### Record excerpts

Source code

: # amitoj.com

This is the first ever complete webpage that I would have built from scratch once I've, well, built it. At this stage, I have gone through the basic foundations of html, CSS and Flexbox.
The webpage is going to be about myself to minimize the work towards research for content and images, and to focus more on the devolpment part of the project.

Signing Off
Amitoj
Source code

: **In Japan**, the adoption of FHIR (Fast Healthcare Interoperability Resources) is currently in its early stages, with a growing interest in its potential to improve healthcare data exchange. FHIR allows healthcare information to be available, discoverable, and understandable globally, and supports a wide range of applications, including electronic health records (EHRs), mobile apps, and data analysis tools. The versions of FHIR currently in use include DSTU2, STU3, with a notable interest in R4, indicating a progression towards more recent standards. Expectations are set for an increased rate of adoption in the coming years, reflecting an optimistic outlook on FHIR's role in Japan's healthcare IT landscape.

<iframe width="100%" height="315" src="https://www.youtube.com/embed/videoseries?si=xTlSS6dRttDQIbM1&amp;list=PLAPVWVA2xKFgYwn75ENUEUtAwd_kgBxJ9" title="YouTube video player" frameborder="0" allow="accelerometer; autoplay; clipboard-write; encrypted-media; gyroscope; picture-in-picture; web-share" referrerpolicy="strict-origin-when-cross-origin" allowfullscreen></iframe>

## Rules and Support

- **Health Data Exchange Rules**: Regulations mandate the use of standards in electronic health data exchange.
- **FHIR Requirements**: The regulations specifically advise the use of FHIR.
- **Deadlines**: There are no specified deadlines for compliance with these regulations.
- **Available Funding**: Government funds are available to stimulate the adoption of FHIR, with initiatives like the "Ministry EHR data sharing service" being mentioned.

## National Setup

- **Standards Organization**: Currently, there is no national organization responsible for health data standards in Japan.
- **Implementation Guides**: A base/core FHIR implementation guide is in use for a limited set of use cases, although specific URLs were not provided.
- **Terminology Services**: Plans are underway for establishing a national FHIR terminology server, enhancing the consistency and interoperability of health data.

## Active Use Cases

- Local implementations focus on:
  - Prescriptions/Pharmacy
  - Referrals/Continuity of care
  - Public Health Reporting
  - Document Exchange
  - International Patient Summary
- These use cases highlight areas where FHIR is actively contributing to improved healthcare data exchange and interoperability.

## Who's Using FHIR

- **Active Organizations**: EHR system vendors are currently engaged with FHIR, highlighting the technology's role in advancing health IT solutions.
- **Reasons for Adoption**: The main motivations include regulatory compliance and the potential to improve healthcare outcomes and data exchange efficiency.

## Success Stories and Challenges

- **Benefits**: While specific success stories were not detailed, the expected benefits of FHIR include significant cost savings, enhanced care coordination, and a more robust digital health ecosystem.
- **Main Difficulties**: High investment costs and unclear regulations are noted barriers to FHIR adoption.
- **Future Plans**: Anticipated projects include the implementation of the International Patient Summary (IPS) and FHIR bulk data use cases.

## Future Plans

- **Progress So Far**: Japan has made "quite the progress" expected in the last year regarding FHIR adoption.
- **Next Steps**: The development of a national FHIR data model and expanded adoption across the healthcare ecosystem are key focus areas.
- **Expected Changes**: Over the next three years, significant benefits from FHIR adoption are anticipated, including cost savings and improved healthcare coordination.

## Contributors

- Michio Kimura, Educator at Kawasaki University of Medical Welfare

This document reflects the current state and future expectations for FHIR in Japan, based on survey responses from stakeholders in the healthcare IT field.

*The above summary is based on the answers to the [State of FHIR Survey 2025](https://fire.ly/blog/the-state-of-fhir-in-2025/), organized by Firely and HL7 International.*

######
### Record excerpts

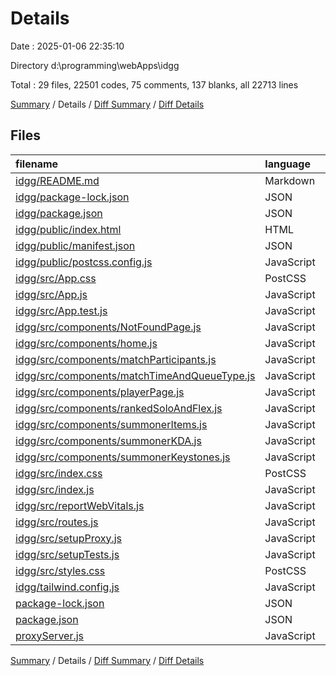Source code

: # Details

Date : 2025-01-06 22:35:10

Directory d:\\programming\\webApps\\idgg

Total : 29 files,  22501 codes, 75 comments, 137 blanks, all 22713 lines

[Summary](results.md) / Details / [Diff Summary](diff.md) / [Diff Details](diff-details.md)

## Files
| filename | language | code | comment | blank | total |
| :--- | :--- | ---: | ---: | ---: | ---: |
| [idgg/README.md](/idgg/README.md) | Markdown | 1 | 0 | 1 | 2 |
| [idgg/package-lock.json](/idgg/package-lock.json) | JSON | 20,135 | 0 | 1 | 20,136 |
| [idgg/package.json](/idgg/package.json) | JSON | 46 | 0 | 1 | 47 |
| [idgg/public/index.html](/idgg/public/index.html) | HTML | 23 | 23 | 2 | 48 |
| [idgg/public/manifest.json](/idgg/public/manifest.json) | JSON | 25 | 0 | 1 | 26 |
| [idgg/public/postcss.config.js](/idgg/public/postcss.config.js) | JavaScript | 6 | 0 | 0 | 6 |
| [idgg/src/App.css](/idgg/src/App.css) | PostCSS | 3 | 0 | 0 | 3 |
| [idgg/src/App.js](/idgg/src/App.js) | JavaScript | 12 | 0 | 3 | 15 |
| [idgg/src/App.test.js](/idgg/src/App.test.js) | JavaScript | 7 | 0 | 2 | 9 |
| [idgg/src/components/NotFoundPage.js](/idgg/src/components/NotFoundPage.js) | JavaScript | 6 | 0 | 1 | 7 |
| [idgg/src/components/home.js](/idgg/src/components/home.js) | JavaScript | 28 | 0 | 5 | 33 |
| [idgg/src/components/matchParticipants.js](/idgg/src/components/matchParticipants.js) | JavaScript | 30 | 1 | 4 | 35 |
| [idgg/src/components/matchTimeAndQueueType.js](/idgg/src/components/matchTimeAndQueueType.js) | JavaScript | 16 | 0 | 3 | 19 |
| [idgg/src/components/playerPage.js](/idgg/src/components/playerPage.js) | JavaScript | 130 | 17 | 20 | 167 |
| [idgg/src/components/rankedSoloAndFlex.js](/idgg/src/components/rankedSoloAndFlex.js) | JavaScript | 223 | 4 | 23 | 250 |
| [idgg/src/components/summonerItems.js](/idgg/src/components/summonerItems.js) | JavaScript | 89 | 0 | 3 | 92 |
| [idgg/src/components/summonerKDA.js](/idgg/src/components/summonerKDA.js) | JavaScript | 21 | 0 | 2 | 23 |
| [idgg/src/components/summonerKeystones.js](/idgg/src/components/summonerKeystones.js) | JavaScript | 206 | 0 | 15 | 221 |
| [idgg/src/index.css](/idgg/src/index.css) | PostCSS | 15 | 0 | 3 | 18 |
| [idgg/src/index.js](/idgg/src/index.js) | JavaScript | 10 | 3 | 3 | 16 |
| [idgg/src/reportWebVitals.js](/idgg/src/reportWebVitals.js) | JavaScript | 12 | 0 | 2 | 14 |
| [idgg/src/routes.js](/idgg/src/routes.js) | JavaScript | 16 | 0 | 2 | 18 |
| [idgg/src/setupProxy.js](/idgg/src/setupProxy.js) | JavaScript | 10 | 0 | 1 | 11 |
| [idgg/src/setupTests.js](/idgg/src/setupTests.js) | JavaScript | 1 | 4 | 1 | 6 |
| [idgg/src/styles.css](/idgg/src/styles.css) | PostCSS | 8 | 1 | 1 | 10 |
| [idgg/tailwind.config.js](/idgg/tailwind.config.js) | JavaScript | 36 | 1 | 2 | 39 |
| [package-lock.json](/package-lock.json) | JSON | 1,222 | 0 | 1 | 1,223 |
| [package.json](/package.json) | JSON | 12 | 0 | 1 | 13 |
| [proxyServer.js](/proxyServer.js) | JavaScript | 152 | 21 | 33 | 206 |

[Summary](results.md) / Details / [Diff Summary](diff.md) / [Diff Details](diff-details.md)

######

■ **Task directions**: In the listing above, locate the line containing "## Contributors" and the line containing "and HL7 International.*". Extract those two lines and every line between them, exactly as written, and only those.

■ **The answer**:
## Contributors

- Michio Kimura, Educator at Kawasaki University of Medical Welfare

This document reflects the current state and future expectations for FHIR in Japan, based on survey responses from stakeholders in the healthcare IT field.

*The above summary is based on the answers to the [State of FHIR Survey 2025](https://fire.ly/blog/the-state-of-fhir-in-2025/), organized by Firely and HL7 International.*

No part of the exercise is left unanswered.